Un equipo completo de vídeo digital en alta definición
puedes tenerlo ahora mismo en un minúsculo móvil, que permite grabaciones en
alta velocidad impensables solo hace unos años, la edición y posterior subida a
la nube para un visionado global.
Los jóvenes cineastas de este milenio colaboran entre sí
para rodar un corto, e incluso un largometraje si se tercia. La mayoría no
tiene trabajo, pero siempre hay alguien que tiene acceso a un equipo
profesional y los cortos consiguen una gran factura técnica. Además, y a
diferencia de los cineastas de antaño, tienen conocimientos técnicos, han
cursado estudios de guión, realización o producción en diversas escuelas y
universidades del mundo, o en los muchos cursos teóricos y prácticos que
acompañan a los diversos festivales y muestras de cine, o a los que organizan
ayuntamientos o escuelas privadas o públicas, que implican en muchos casos al
alumnado de escuelas e institutos.
En los 60 y los 70 los cineístas documentaban las fiestas
locales (la filmoteca conserva la filmación de todas las romerías, alfombras de
corpus y fiestas de invierno de la época) o intentaban recuperar trabajos
artesanos en riesgo de desaparición, y todo ello ha nutrido el patrimonio
visual de Canarias (registrando los cambios físicos y paisajísticos, de cómo
las urbanizaciones se ha ido comiendo el esplendor del valle de La Orotava, por
ejemplo). Pocos se atrevieron con la ficción, y si lo hacían era con los
actores y actrices de compañías de teatro amateurs, con su dicción engolada y
melodramática.
Esta doble revolución tecnológica que une y diferencia los
70 y la década actual, va acompañada de una crisis que también nos apareja y
nutre el devenir de los cineastas.
En los 70 se vivió el tardofranquismo y la
vívida sensación de un cambio inminente y tras la muerte del dictador en el mes
de noviembre de 1975 se vivieron unos años en los que el miedo y la lógica
incertidumbre sobre lo que podría ocurrir se mezclaron con una irrefrenable
alegría y fe en el futuro.
Esta crisis provocó la radicalización de los cineastas confinándolos
en dos grupos antagónicos, aquellos que deseaban continuar con su relato
bienintencionado, sin atender a los cambios que se estaban produciendo, y los
que se sintieron históricamente obligados a poner la cámara al servicio del
cambio. Para unos la palabra era “libertad” (la libertad del Arte), para los
otros la palabra era “compromiso”.
La crisis actual contiene algunos de estos elementos. Se
aúnan los factores económicos con el descrédito político y el deseo de un
cambio social. Ha golpeado a toda una generación dejándola sin futuro. Y es
esta justamente la generación a la que pertenecen los cineastas actuales.

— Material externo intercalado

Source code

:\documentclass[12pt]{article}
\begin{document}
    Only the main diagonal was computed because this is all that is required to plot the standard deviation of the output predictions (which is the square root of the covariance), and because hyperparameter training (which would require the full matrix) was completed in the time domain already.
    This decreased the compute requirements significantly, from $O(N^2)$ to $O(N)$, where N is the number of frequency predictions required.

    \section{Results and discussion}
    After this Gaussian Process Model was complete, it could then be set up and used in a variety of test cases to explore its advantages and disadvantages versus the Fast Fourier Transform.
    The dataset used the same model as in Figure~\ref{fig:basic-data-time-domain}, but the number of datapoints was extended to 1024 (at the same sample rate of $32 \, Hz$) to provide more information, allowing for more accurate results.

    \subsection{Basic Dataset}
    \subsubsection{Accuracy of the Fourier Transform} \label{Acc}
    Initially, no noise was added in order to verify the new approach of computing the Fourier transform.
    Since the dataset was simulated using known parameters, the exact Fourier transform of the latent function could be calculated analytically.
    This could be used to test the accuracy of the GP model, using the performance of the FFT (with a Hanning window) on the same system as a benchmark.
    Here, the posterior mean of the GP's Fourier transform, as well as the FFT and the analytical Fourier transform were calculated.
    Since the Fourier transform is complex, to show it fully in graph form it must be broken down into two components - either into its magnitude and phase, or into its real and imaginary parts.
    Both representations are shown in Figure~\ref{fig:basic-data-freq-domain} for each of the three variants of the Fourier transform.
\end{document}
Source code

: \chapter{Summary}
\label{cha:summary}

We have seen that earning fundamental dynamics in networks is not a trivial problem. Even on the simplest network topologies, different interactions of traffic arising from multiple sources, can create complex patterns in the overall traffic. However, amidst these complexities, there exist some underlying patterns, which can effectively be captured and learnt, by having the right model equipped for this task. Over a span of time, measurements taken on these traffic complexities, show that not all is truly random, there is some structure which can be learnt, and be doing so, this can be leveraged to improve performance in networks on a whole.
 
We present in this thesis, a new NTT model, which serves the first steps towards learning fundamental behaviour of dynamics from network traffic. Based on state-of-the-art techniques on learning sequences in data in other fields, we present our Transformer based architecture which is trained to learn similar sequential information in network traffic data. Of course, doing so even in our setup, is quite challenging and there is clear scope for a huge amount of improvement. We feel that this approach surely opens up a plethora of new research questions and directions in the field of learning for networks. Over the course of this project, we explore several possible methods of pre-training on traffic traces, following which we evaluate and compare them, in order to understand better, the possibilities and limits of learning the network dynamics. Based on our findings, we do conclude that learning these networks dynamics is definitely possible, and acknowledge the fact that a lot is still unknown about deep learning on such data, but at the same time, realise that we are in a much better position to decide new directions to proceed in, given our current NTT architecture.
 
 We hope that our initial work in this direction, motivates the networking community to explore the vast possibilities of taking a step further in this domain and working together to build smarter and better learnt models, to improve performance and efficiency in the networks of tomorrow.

El cineasta David Delgado a la busca de un lenguaje propio
Y, como antaño, las posturas vuelven a ser frentistas,
configurando dos grupos que se disparan en vez de aunar fuerzas ante la dispersión
y paulatina desaparición de los cortos, engullidos por la fuerza del presente
(si tu obra tiene más de dos años olvídate de ella). Unos confían en el relato
y se atienen a las fórmulas consensuadas de los géneros cinematográficos (la
comedia, el terror, la ciencia ficción o la fantasía), otros sacralizan la
escritura cinematográfica, en búsqueda de la autoría. Los narradores sueñan con
el Oscar, los estilistas con llegar a Cannes.
Tras esta primera línea de batalla (que se desarrolla en las
redes sociales y alrededor de festivales emblemáticos como el Foro Canario) se
aglomera otra gran cantidad de cineastas con preocupaciones propias, formando
pequeñas constelaciones (que se materializan en los estrenos en el TEA o en los
Monopol, formados por los amigos de los técnicos y de los actores), sin apenas
relación las unas con las otras.
Sin embargo, aparecen motivos y constantes en
todos los cortos, que han ido variando en todos estos años, pero en los que se
constata una especie de ensimismamiento generacional, donde la incertidumbre
por el futuro se atrinchera tras conflictos sentimentales.
Recuerdo que en los 70 en todas las reuniones de amigos se
planteaba la siguiente disyuntiva: primero había que acometer el cambio social
y éste llevaría a la transformación y liberación personal; o bien: primero
había que cambiar el individuo y después el hombre nuevo transformaría la
sociedad. Todos dábamos por supuesto que este cambio del yo iba a determinar un
cambio en las relaciones de pareja, con la desaparición de los impulsos de
dominación del otro.
Fotograma de "Ante tus ojos" (2009), de Aarón Melián
Pues bien, han pasado cuarenta años y la violencia sobre el
otro, y en especial sobre la mujer, siguen en primer plano, lo que nos lleva a
concluir que el cambio del que tanto se habla, de la idealizada y
ejemplarizante transición, ha sido un completo fracaso.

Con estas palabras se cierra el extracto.